> Work instructions: Copy the data below exactly, but not the pictures it contains.

> Task material:

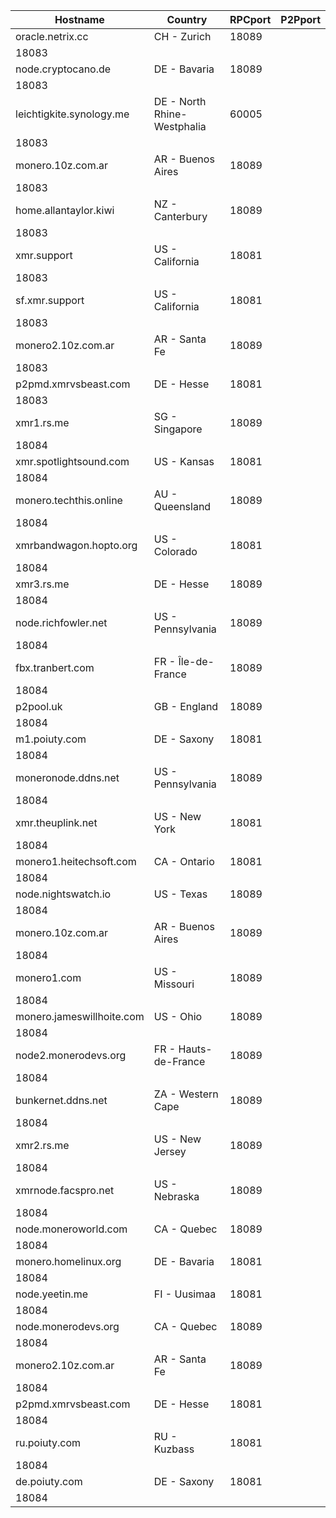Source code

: Hostname | Country | RPCport | P2Pport
--- | --- | --- | ---
oracle.netrix.cc | CH - Zurich | 18089
 | 18083
node.cryptocano.de | DE - Bavaria | 18089
 | 18083
leichtigkite.synology.me | DE - North Rhine-Westphalia | 60005
 | 18083
monero.10z.com.ar | AR - Buenos Aires | 18089
 | 18083
home.allantaylor.kiwi | NZ - Canterbury | 18089
 | 18083
xmr.support | US - California | 18081
 | 18083
sf.xmr.support | US - California | 18081
 | 18083
monero2.10z.com.ar | AR - Santa Fe | 18089
 | 18083
p2pmd.xmrvsbeast.com | DE - Hesse | 18081
 | 18083
xmr1.rs.me | SG - Singapore | 18089
 | 18084
xmr.spotlightsound.com | US - Kansas | 18081
 | 18084
monero.techthis.online | AU - Queensland | 18089
 | 18084
xmrbandwagon.hopto.org | US - Colorado | 18081
 | 18084
xmr3.rs.me | DE - Hesse | 18089
 | 18084
node.richfowler.net | US - Pennsylvania | 18089
 | 18084
fbx.tranbert.com | FR - Île-de-France | 18089
 | 18084
p2pool.uk | GB - England | 18089
 | 18084
m1.poiuty.com | DE - Saxony | 18081
 | 18084
moneronode.ddns.net | US - Pennsylvania | 18089
 | 18084
xmr.theuplink.net | US - New York | 18081
 | 18084
monero1.heitechsoft.com | CA - Ontario | 18081
 | 18084
node.nightswatch.io | US - Texas | 18089
 | 18084
monero.10z.com.ar | AR - Buenos Aires | 18089
 | 18084
monero1.com | US - Missouri | 18089
 | 18084
monero.jameswillhoite.com | US - Ohio | 18089
 | 18084
node2.monerodevs.org | FR - Hauts-de-France | 18089
 | 18084
bunkernet.ddns.net | ZA - Western Cape | 18089
 | 18084
xmr2.rs.me | US - New Jersey | 18089
 | 18084
xmrnode.facspro.net | US - Nebraska | 18089
 | 18084
node.moneroworld.com | CA - Quebec | 18089
 | 18084
monero.homelinux.org | DE - Bavaria | 18081
 | 18084
node.yeetin.me | FI - Uusimaa | 18081
 | 18084
node.monerodevs.org | CA - Quebec | 18089
 | 18084
monero2.10z.com.ar | AR - Santa Fe | 18089
 | 18084
p2pmd.xmrvsbeast.com | DE - Hesse | 18081
 | 18084
ru.poiuty.com | RU - Kuzbass | 18081
 | 18084
de.poiuty.com | DE - Saxony | 18081
 | 18084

> Response:
Source code

: Hostname | Country | RPCport | P2Pport
--- | --- | --- | ---
oracle.netrix.cc | CH - Zurich | 18089
 | 18083
node.cryptocano.de | DE - Bavaria | 18089
 | 18083
leichtigkite.synology.me | DE - North Rhine-Westphalia | 60005
 | 18083
monero.10z.com.ar | AR - Buenos Aires | 18089
 | 18083
home.allantaylor.kiwi | NZ - Canterbury | 18089
 | 18083
xmr.support | US - California | 18081
 | 18083
sf.xmr.support | US - California | 18081
 | 18083
monero2.10z.com.ar | AR - Santa Fe | 18089
 | 18083
p2pmd.xmrvsbeast.com | DE - Hesse | 18081
 | 18083
xmr1.rs.me | SG - Singapore | 18089
 | 18084
xmr.spotlightsound.com | US - Kansas | 18081
 | 18084
monero.techthis.online | AU - Queensland | 18089
 | 18084
xmrbandwagon.hopto.org | US - Colorado | 18081
 | 18084
xmr3.rs.me | DE - Hesse | 18089
 | 18084
node.richfowler.net | US - Pennsylvania | 18089
 | 18084
fbx.tranbert.com | FR - Île-de-France | 18089
 | 18084
p2pool.uk | GB - England | 18089
 | 18084
m1.poiuty.com | DE - Saxony | 18081
 | 18084
moneronode.ddns.net | US - Pennsylvania | 18089
 | 18084
xmr.theuplink.net | US - New York | 18081
 | 18084
monero1.heitechsoft.com | CA - Ontario | 18081
 | 18084
node.nightswatch.io | US - Texas | 18089
 | 18084
monero.10z.com.ar | AR - Buenos Aires | 18089
 | 18084
monero1.com | US - Missouri | 18089
 | 18084
monero.jameswillhoite.com | US - Ohio | 18089
 | 18084
node2.monerodevs.org | FR - Hauts-de-France | 18089
 | 18084
bunkernet.ddns.net | ZA - Western Cape | 18089
 | 18084
xmr2.rs.me | US - New Jersey | 18089
 | 18084
xmrnode.facspro.net | US - Nebraska | 18089
 | 18084
node.moneroworld.com | CA - Quebec | 18089
 | 18084
monero.homelinux.org | DE - Bavaria | 18081
 | 18084
node.yeetin.me | FI - Uusimaa | 18081
 | 18084
node.monerodevs.org | CA - Quebec | 18089
 | 18084
monero2.10z.com.ar | AR - Santa Fe | 18089
 | 18084
p2pmd.xmrvsbeast.com | DE - Hesse | 18081
 | 18084
ru.poiuty.com | RU - Kuzbass | 18081
 | 18084
de.poiuty.com | DE - Saxony | 18081
 | 18084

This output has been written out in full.